[Stored items]
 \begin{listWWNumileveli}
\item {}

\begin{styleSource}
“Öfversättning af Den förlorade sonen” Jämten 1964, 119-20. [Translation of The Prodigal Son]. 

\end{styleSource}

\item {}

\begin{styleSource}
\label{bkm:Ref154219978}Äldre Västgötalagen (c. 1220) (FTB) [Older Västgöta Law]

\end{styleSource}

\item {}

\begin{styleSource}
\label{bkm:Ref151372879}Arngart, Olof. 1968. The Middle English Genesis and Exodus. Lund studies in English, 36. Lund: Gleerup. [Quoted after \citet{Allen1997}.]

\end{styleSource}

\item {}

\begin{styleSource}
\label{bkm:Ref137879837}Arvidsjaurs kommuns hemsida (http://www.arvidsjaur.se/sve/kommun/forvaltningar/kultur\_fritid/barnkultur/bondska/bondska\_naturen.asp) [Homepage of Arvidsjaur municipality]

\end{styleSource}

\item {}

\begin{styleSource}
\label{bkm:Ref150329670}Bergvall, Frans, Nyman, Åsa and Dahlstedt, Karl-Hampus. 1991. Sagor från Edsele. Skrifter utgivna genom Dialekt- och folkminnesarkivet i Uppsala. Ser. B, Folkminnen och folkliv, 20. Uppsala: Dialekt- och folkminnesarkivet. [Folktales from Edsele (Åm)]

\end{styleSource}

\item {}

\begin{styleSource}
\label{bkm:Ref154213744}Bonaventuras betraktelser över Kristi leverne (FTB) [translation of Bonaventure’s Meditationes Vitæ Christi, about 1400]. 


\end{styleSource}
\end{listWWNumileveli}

ASSIGNMENT: Whenever the string "listWWNumileveli" shows up in a line above, copy that line.

EXERCISE SOLUTION:
 \begin{listWWNumileveli}
\end{listWWNumileveli}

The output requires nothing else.